近ごろは、隆信・定長と番(つが)ひて、若くより人の口に同じやうにいはれ侍りき。

かの俊恵が家にて、百首を十首づつ十度に詠みて「十座の百首」と名付けたることのありけるには、挑みて各々(おのおの)心を尽したりける。げに、いづれも劣らざりけり。

また、俊成卿の十首歌詠ませ侍りける時も、ともによく詠みたりければ、かの卿は、「世に人の一つ番(つがひ)に申すよし聞けど、『何事かはあらん』と思ひて過ぎつるに、この十首の歌にこそ返抄もたびつべく思ゆれ」となん言はれける。

しかあるを、九条殿、右大臣と申すとき、人々に百首を召されし時に、隆信、作者に入りて、公事なるうちにも日数もなくて、物騒がしかりければ、いとよろしき歌もなかりけり。
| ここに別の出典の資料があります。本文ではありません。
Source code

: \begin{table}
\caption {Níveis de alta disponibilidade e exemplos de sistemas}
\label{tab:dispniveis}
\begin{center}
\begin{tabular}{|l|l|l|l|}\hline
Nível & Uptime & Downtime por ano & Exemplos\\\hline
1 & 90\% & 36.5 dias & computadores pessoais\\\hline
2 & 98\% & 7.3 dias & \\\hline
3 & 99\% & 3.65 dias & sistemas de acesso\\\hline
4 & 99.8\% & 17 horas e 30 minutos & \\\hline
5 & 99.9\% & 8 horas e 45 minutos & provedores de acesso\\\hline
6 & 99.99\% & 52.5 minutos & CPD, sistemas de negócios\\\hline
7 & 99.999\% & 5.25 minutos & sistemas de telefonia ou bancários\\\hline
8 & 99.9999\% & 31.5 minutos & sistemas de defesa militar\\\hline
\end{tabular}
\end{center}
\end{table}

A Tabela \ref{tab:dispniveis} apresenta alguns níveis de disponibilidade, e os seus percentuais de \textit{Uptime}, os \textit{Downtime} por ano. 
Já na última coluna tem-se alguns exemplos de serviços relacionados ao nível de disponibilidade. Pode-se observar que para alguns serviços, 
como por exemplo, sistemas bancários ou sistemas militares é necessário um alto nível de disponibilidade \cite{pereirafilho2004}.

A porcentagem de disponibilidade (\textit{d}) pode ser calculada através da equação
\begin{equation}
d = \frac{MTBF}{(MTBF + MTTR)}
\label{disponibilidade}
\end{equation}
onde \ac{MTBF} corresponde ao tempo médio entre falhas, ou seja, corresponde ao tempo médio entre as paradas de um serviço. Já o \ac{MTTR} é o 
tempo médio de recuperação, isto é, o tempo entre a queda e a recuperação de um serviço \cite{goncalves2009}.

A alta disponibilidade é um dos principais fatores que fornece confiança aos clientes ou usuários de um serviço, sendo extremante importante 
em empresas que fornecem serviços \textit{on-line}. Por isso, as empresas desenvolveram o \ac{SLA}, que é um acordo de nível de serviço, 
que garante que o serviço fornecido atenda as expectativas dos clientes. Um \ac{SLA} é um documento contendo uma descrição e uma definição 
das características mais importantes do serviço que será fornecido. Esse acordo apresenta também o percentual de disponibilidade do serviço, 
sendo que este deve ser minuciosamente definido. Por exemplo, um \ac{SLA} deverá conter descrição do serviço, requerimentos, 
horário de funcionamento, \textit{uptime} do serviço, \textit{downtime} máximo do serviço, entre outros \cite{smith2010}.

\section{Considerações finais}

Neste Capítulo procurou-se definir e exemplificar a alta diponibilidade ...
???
そのころ定長は出家の後にて、身の暇(いとま)もあり、今少しのどやかに案じて、無題の百首を磨きたてて取り出だしたりけるに、たとしへなく勝りたりければ、その時より「寂蓮左右なし」といふことになりにき。御前辺には、「いかなるをこの物の、同じ列(つら)の口とは番ひそめたるぞ」とまで仰せられけるとぞ。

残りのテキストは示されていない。